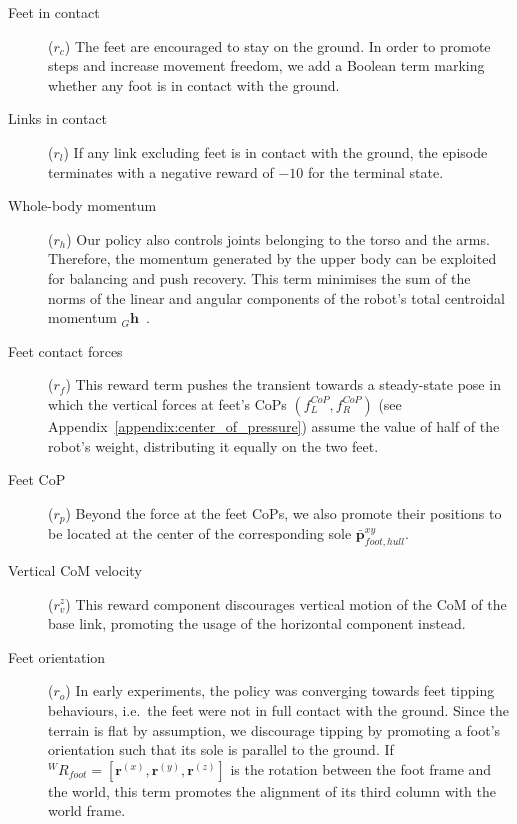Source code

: \begin{description}

\item[Feet in contact]\!($r_c$)\;
%
The feet are encouraged to stay on the ground.
In order to promote steps and increase movement freedom, we add a Boolean term marking whether any foot is in contact with the ground.

\item[Links in contact]\!($r_l$)\;
%
If any link excluding feet is in contact with the ground, the episode terminates with a negative reward of $-10$ for the terminal state.

\item[Whole-body momentum]\!($r_h$)\;
%
Our policy also controls joints belonging to the torso and the arms.
Therefore, the momentum generated by the upper body can be exploited for balancing and push recovery.
This term minimises the sum of the norms of the linear and angular components of the robot's total centroidal momentum ${}_G \mathbf{h}$~\parencite{traversaro_unied_2017}.

\item[Feet contact forces]\!($r_f$)\;
%
This reward term pushes the transient towards a steady-state pose in which the vertical forces at feet's \acp{CoP} $(f^{CoP}_L, f^{CoP}_R)$ (see Appendix~\ref{appendix:center_of_pressure}) assume the value of half of the robot's weight, distributing it equally on the two feet.

\item[Feet CoP]\!($r_p$)\;
%
Beyond the force at the feet \acp{CoP}, we also promote their positions to be located at the center of the corresponding sole $\bar{\boldsymbol{p}}^{xy}_{foot, hull}$.

\item[Vertical CoM velocity]\!($r_{v}^z$)\;
%
This reward component discourages vertical motion of the \ac{CoM} of the base link, promoting the usage of the horizontal component instead.

\item[Feet orientation]\!($r_o$)\;
%
In early experiments, the policy was converging towards feet tipping behaviours, i.e.\ the feet were not in full contact with the ground.
Since the terrain is flat by assumption, we discourage tipping by promoting a foot's orientation such that its sole is parallel to the ground.
If ${}^W R_{foot} = [\mathbf{r}^{(x)}, \mathbf{r}^{(y)}, \mathbf{r}^{(z)}]$ is the rotation between the foot frame and the world, this term promotes the alignment of its third column with the world frame.

\end{description}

..........

_Brief:_
Copy out all the entries exactly. Images stay out of the copy.

_Your solution:_
Source code

: \begin{description}

\item[Feet in contact]\!($r_c$)\;
%
The feet are encouraged to stay on the ground.
In order to promote steps and increase movement freedom, we add a Boolean term marking whether any foot is in contact with the ground.

\item[Links in contact]\!($r_l$)\;
%
If any link excluding feet is in contact with the ground, the episode terminates with a negative reward of $-10$ for the terminal state.

\item[Whole-body momentum]\!($r_h$)\;
%
Our policy also controls joints belonging to the torso and the arms.
Therefore, the momentum generated by the upper body can be exploited for balancing and push recovery.
This term minimises the sum of the norms of the linear and angular components of the robot's total centroidal momentum ${}_G \mathbf{h}$~\parencite{traversaro_unied_2017}.

\item[Feet contact forces]\!($r_f$)\;
%
This reward term pushes the transient towards a steady-state pose in which the vertical forces at feet's \acp{CoP} $(f^{CoP}_L, f^{CoP}_R)$ (see Appendix~\ref{appendix:center_of_pressure}) assume the value of half of the robot's weight, distributing it equally on the two feet.

\item[Feet CoP]\!($r_p$)\;
%
Beyond the force at the feet \acp{CoP}, we also promote their positions to be located at the center of the corresponding sole $\bar{\boldsymbol{p}}^{xy}_{foot, hull}$.

\item[Vertical CoM velocity]\!($r_{v}^z$)\;
%
This reward component discourages vertical motion of the \ac{CoM} of the base link, promoting the usage of the horizontal component instead.

\item[Feet orientation]\!($r_o$)\;
%
In early experiments, the policy was converging towards feet tipping behaviours, i.e.\ the feet were not in full contact with the ground.
Since the terrain is flat by assumption, we discourage tipping by promoting a foot's orientation such that its sole is parallel to the ground.
If ${}^W R_{foot} = [\mathbf{r}^{(x)}, \mathbf{r}^{(y)}, \mathbf{r}^{(z)}]$ is the rotation between the foot frame and the world, this term promotes the alignment of its third column with the world frame.

\end{description}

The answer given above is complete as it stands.